- [What needs to be done]: Reproduce the records below exactly, but only between the lines holding "## dl-fieldset.js" and "link to the", inclusive.

- [Data to use]:

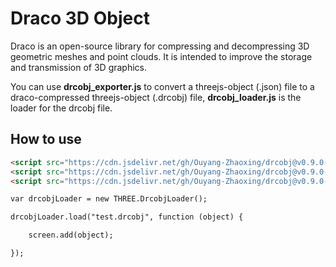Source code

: # Draco 3D Object

Draco is an open-source library for compressing and decompressing 3D geometric meshes and point clouds. It is intended to improve the storage and transmission of 3D graphics.

You can use **drcobj_exporter.js** to convert a threejs-object (.json) file to a draco-compressed threejs-object (.drcobj) file, **drcobj_loader.js** is the loader for the drcobj file.

## How to use

```html
<script src="https://cdn.jsdelivr.net/gh/Ouyang-Zhaoxing/drcobj@v0.9.0-pre/src/vendor/draco_decoder.js"></script>
<script src="https://cdn.jsdelivr.net/gh/Ouyang-Zhaoxing/drcobj@v0.9.0-pre/src/vendor/drace_loader.js"></script>
<script src="https://cdn.jsdelivr.net/gh/Ouyang-Zhaoxing/drcobj@v0.9.0-pre/src/js/drcobj_loader.js"></script>

var drcobjLoader = new THREE.DrcobjLoader();

drcobjLoader.load("test.drcobj", function (object) {

    screen.add(object);

});

```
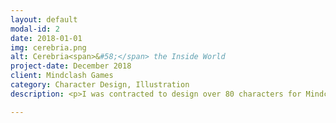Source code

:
 ```yaml
---
layout: default
modal-id: 2
date: 2018-01-01
img: cerebria.png
alt: Cerebria<span>&#58;</span> the Inside World
project-date: December 2018
client: Mindclash Games
category: Character Design, Illustration
description: <p>I was contracted to design over 80 characters for Mindclash Game's Cerebria<span>&#58;</span> The Inside World. I rendered the illustrations in pencil, and they were finished in-house by the Mindclash team. Each character is meant to represent a different emotion.</p><p><img src="img/cerebria/cerebria1.png" class="img-responsive img-centered"><p align="left">Above: Pessimism and Narcissism</p></p><p><img src="img/cerebria/cerebria2.png" class="img-responsive img-centered"><p align="left">Above: Affection and Adoration</p></p><p><img src="img/cerebria/cerebria3.png" class="img-responsive img-centered"><p align="left">Above: Courage and Heroism</p></p><p><img src="img/cerebria/cerebria4.png" class="img-responsive img-centered"><p align="left">Above: Confidence and Self Respect</p></p><p><img src="img/cerebria/cerebria5.png" class="img-responsive img-centered"><p align="left">Above: Insecurity and Doubt</p></p><p><img src="img/cerebria/screenshot.jpg" class="img-responsive img-centered"></p><p><img src="img/cerebria/screenshot1.jpg" class="img-responsive img-centered"></p><p><img src="img/cerebria/screenshot2.jpg" class="img-responsive img-centered"></p><p><img src="img/cerebria/screenshot3.jpg" class="img-responsive img-centered"></p><p><img src="img/cerebria/screenshot4.jpg" class="img-responsive img-centered"></p><p><img src="img/cerebria/screenshot5.jpg" class="img-responsive img-centered"></p>

---
```

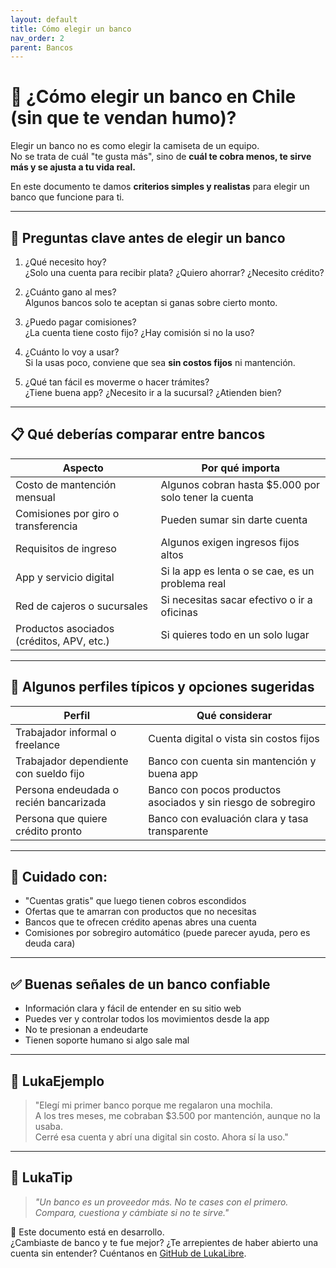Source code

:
 ```yaml
---
layout: default
title: Cómo elegir un banco
nav_order: 2
parent: Bancos
---
```


# 🏦 ¿Cómo elegir un banco en Chile (sin que te vendan humo)?

Elegir un banco no es como elegir la camiseta de un equipo.  
No se trata de cuál "te gusta más", sino de **cuál te cobra menos, te sirve más y se ajusta a tu vida real.**

En este documento te damos **criterios simples y realistas** para elegir un banco que funcione para ti.

---

## 🧠 Preguntas clave antes de elegir un banco

1. ¿Qué necesito hoy?  
   ¿Solo una cuenta para recibir plata? ¿Quiero ahorrar? ¿Necesito crédito?

2. ¿Cuánto gano al mes?  
   Algunos bancos solo te aceptan si ganas sobre cierto monto.

3. ¿Puedo pagar comisiones?  
   ¿La cuenta tiene costo fijo? ¿Hay comisión si no la uso?

4. ¿Cuánto lo voy a usar?  
   Si la usas poco, conviene que sea **sin costos fijos** ni mantención.

5. ¿Qué tan fácil es moverme o hacer trámites?  
   ¿Tiene buena app? ¿Necesito ir a la sucursal? ¿Atienden bien?

---

## 📋 Qué deberías comparar entre bancos

| Aspecto                          | Por qué importa                                      |
|----------------------------------|------------------------------------------------------|
| Costo de mantención mensual      | Algunos cobran hasta $5.000 por solo tener la cuenta |
| Comisiones por giro o transferencia | Pueden sumar sin darte cuenta                     |
| Requisitos de ingreso            | Algunos exigen ingresos fijos altos                 |
| App y servicio digital           | Si la app es lenta o se cae, es un problema real     |
| Red de cajeros o sucursales      | Si necesitas sacar efectivo o ir a oficinas          |
| Productos asociados (créditos, APV, etc.) | Si quieres todo en un solo lugar           |

---

## 🏦 Algunos perfiles típicos y opciones sugeridas

| Perfil                              | Qué considerar                                    |
|-------------------------------------|--------------------------------------------------|
| Trabajador informal o freelance     | Cuenta digital o vista sin costos fijos          |
| Trabajador dependiente con sueldo fijo | Banco con cuenta sin mantención y buena app  |
| Persona endeudada o recién bancarizada | Banco con pocos productos asociados y sin riesgo de sobregiro |
| Persona que quiere crédito pronto   | Banco con evaluación clara y tasa transparente   |

---

## 🚨 Cuidado con:

- "Cuentas gratis" que luego tienen cobros escondidos
- Ofertas que te amarran con productos que no necesitas
- Bancos que te ofrecen crédito apenas abres una cuenta
- Comisiones por sobregiro automático (puede parecer ayuda, pero es deuda cara)

---

## ✅ Buenas señales de un banco confiable

- Información clara y fácil de entender en su sitio web
- Puedes ver y controlar todos los movimientos desde la app
- No te presionan a endeudarte
- Tienen soporte humano si algo sale mal

---

## 💬 LukaEjemplo

> "Elegí mi primer banco porque me regalaron una mochila.  
> A los tres meses, me cobraban $3.500 por mantención, aunque no la usaba.  
> Cerré esa cuenta y abrí una digital sin costo. Ahora sí la uso."

---

## 🧠 LukaTip

> *"Un banco es un proveedor más. No te cases con el primero. Compara, cuestiona y cámbiate si no te sirve."*

📌 Este documento está en desarrollo.  
¿Cambiaste de banco y te fue mejor? ¿Te arrepientes de haber abierto una cuenta sin entender? Cuéntanos en [GitHub de LukaLibre](https://github.com/tuusuario/lukalibre).
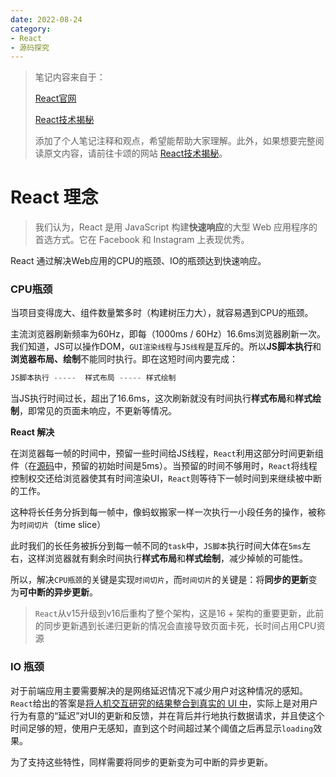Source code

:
 ```yaml
---
date: 2022-08-24
category:
- React
- 源码探究
---
```


>  笔记内容来自于：
> 
> [React官网](https://reactjs.org/docs/react-component.html#setstate)
> 
> [React技术揭秘](https://react.iamkasong.com/)
> 
> 添加了个人笔记注释和观点，希望能帮助大家理解。此外，如果想要完整阅读原文内容，请前往卡颂的网站 [React技术揭秘](https://react.iamkasong.com/)。

# React 理念

> 我们认为，React 是用 JavaScript 构建**快速响应**的大型 Web 应用程序的首选方式。它在 Facebook 和 Instagram 上表现优秀。

React 通过解决Web应用的CPU的瓶颈、IO的瓶颈达到快速响应。

### CPU瓶颈

当项目变得庞大、组件数量繁多时（构建树压力大），就容易遇到CPU的瓶颈。

主流浏览器刷新频率为60Hz，即每（1000ms / 60Hz）16.6ms浏览器刷新一次。我们知道，JS可以操作DOM，`GUI渲染线程`与`JS线程`是互斥的。所以**JS脚本执行**和**浏览器布局、绘制**不能同时执行。即在这短时间内要完成：

```js
JS脚本执行 -----  样式布局 ----- 样式绘制
```

当JS执行时间过长，超出了16.6ms，这次刷新就没有时间执行**样式布局**和**样式绘制**，即常见的页面未响应，不更新等情况。

**React 解决**

在浏览器每一帧的时间中，预留一些时间给JS线程，`React`利用这部分时间更新组件（在[源码](https://github.com/facebook/react/blob/1fb18e22ae66fdb1dc127347e169e73948778e5a/packages/scheduler/src/forks/SchedulerHostConfig.default.js#L119)中，预留的初始时间是5ms）。当预留的时间不够用时，`React`将线程控制权交还给浏览器使其有时间渲染UI，`React`则等待下一帧时间到来继续被中断的工作。

这种将长任务分拆到每一帧中，像蚂蚁搬家一样一次执行一小段任务的操作，被称为`时间切片`（time slice）

此时我们的长任务被拆分到每一帧不同的`task`中，`JS脚本`执行时间大体在`5ms`左右，这样浏览器就有剩余时间执行**样式布局**和**样式绘制**，减少掉帧的可能性。

所以，解决`CPU瓶颈`的关键是实现`时间切片`，而`时间切片`的关键是：将**同步的更新**变为**可中断的异步更新**。

> `React`从v15升级到v16后重构了整个架构，这是16 + 架构的重要更新，此前的同步更新遇到长递归更新的情况会直接导致页面卡死，长时间占用CPU资源

### IO 瓶颈

对于前端应用主要需要解决的是网络延迟情况下减少用户对这种情况的感知。`React`给出的答案是[将人机交互研究的结果整合到真实的 UI 中](https://zh-hans.reactjs.org/docs/concurrent-mode-intro.html#putting-research-into-production)，实际上是对用户行为有意的“延迟”对UI的更新和反馈，并在背后并行地执行数据请求，并且使这个时间足够的短，使用户无感知，直到这个时间超过某个阈值之后再显示`loading`效果。

为了支持这些特性，同样需要将同步的更新变为可中断的异步更新。



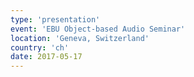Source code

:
 ```yaml
---
type: 'presentation'
event: 'EBU Object-based Audio Seminar'
location: 'Geneva, Switzerland'
country: 'ch'
date: 2017-05-17
---
```

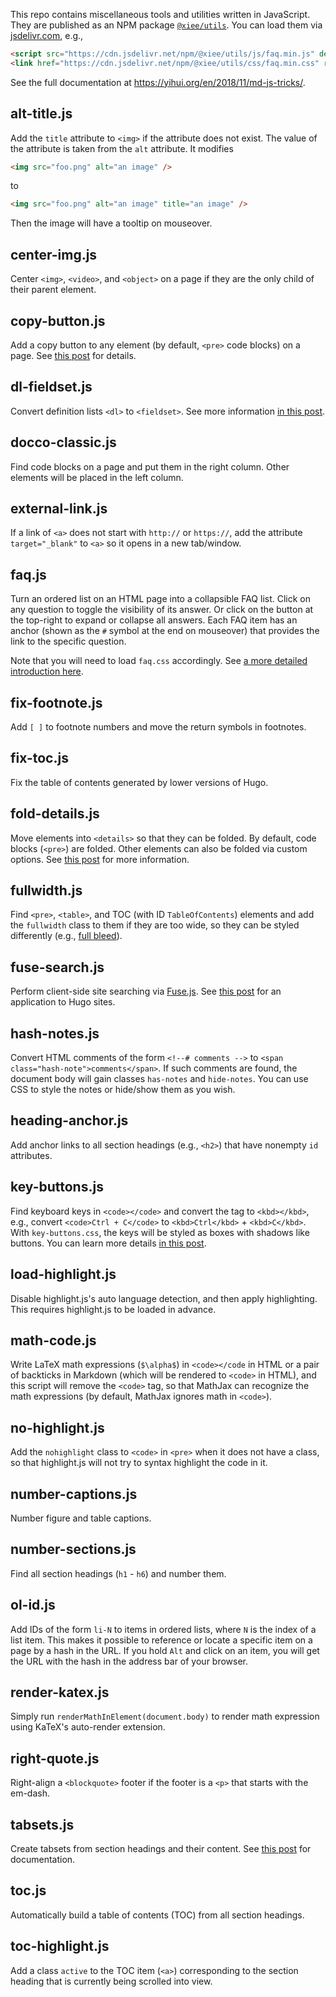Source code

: This repo contains miscellaneous tools and utilities written in JavaScript. They
are published as an NPM package
[`@xiee/utils`](https://www.npmjs.com/package/@xiee/utils). You can load them
via [jsdelivr.com](https://www.jsdelivr.com), e.g.,

``` html
<script src="https://cdn.jsdelivr.net/npm/@xiee/utils/js/faq.min.js" defer></script>
<link href="https://cdn.jsdelivr.net/npm/@xiee/utils/css/faq.min.css" rel="stylesheet">
```

See the full documentation at <https://yihui.org/en/2018/11/md-js-tricks/>.

## alt-title.js

Add the `title` attribute to `<img>` if the attribute does not exist. The value
of the attribute is taken from the `alt` attribute. It modifies

``` html
<img src="foo.png" alt="an image" />
```

to

``` html
<img src="foo.png" alt="an image" title="an image" />
```

Then the image will have a tooltip on mouseover.

## center-img.js

Center `<img>`, `<video>`, and `<object>` on a page if they are the only child
of their parent element.

## copy-button.js

Add a copy button to any element (by default, `<pre>` code blocks) on a page.
See [this post](https://yihui.org/en/2023/09/copy-button/) for details.

## dl-fieldset.js

Convert definition lists `<dl>` to `<fieldset>`. See more information [in this
post](https://yihui.org/en/2023/11/dl-fieldset/).

## docco-classic.js

Find code blocks on a page and put them in the right column. Other elements will
be placed in the left column.

## external-link.js

If a link of `<a>` does not start with `http://` or `https://`, add the
attribute `target="_blank"` to `<a>` so it opens in a new tab/window.

## faq.js

Turn an ordered list on an HTML page into a collapsible FAQ list. Click on any
question to toggle the visibility of its answer. Or click on the button at the
top-right to expand or collapse all answers. Each FAQ item has an anchor (shown
as the `#` symbol at the end on mouseover) that provides the link to the
specific question.

Note that you will need to load `faq.css` accordingly. See [a more detailed
introduction here](https://yihui.org/en/2021/10/faq-list/).

## fix-footnote.js

Add `[ ]` to footnote numbers and move the return symbols in footnotes.

## fix-toc.js

Fix the table of contents generated by lower versions of Hugo.

## fold-details.js

Move elements into `<details>` so that they can be folded. By default, code
blocks (`<pre>`) are folded. Other elements can also be folded via custom
options. See [this post](https://yihui.org/en/2023/09/code-folding/) for more
information.

## fullwidth.js

Find `<pre>`, `<table>`, and TOC (with ID `TableOfContents`) elements and add
the `fullwidth` class to them if they are too wide, so they can be styled
differently (e.g., [full bleed](https://css-tricks.com/full-bleed/)).

## fuse-search.js

Perform client-side site searching via [Fuse.js](https://www.fusejs.io). See
[this post](https://yihui.org/en/2023/09/fuse-search/) for an application to
Hugo sites.

## hash-notes.js

Convert HTML comments of the form `<!--# comments -->` to
`<span class="hash-note">comments</span>`. If such comments are found, the
document body will gain classes `has-notes` and `hide-notes`. You can use CSS to
style the notes or hide/show them as you wish.

## heading-anchor.js

Add anchor links to all section headings (e.g., `<h2>`) that have nonempty `id`
attributes.

## key-buttons.js

Find keyboard keys in `<code></code>` and convert the tag to `<kbd></kbd>`,
e.g., convert `<code>Ctrl + C</code>` to `<kbd>Ctrl</kbd>` + `<kbd>C</kbd>`.
With `key-buttons.css`, the keys will be styled as boxes with shadows like
buttons. You can learn more details [in this
post](https://yihui.org/en/2023/02/key-buttons/).

## load-highlight.js

Disable highlight.js's auto language detection, and then apply highlighting.
This requires highlight.js to be loaded in advance.

## math-code.js

Write LaTeX math expressions (`$\alpha$`) in `<code></code` in HTML or a pair of
backticks in Markdown (which will be rendered to `<code>` in HTML), and this
script will remove the `<code>` tag, so that MathJax can recognize the math
expressions (by default, MathJax ignores math in `<code>`).

## no-highlight.js

Add the `nohighlight` class to `<code>` in `<pre>` when it does not have a
class, so that highlight.js will not try to syntax highlight the code in it.

## number-captions.js

Number figure and table captions.

## number-sections.js

Find all section headings (`h1` - `h6`) and number them.

## ol-id.js

Add IDs of the form `li-N` to items in ordered lists, where `N` is the index of
a list item. This makes it possible to reference or locate a specific item on a
page by a hash in the URL. If you hold `Alt` and click on an item, you will get
the URL with the hash in the address bar of your browser.

## render-katex.js

Simply run `renderMathInElement(document.body)` to render math expression using
KaTeX's auto-render extension.

## right-quote.js

Right-align a `<blockquote>` footer if the footer is a `<p>` that starts with
the em-dash.

## tabsets.js

Create tabsets from section headings and their content. See [this
post](https://yihui.org/en/2023/10/section-tabsets/) for documentation.

## toc.js

Automatically build a table of contents (TOC) from all section headings.

## toc-highlight.js

Add a class `active` to the TOC item (`<a>`) corresponding to the section
heading that is currently being scrolled into view.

- [Result]:
## dl-fieldset.js

Convert definition lists `<dl>` to `<fieldset>`. See more information [in this
post](https://yihui.org/en/2023/11/dl-fieldset/).

## docco-classic.js

Find code blocks on a page and put them in the right column. Other elements will
be placed in the left column.

## external-link.js

If a link of `<a>` does not start with `http://` or `https://`, add the
attribute `target="_blank"` to `<a>` so it opens in a new tab/window.

## faq.js

Turn an ordered list on an HTML page into a collapsible FAQ list. Click on any
question to toggle the visibility of its answer. Or click on the button at the
top-right to expand or collapse all answers. Each FAQ item has an anchor (shown
as the `#` symbol at the end on mouseover) that provides the link to the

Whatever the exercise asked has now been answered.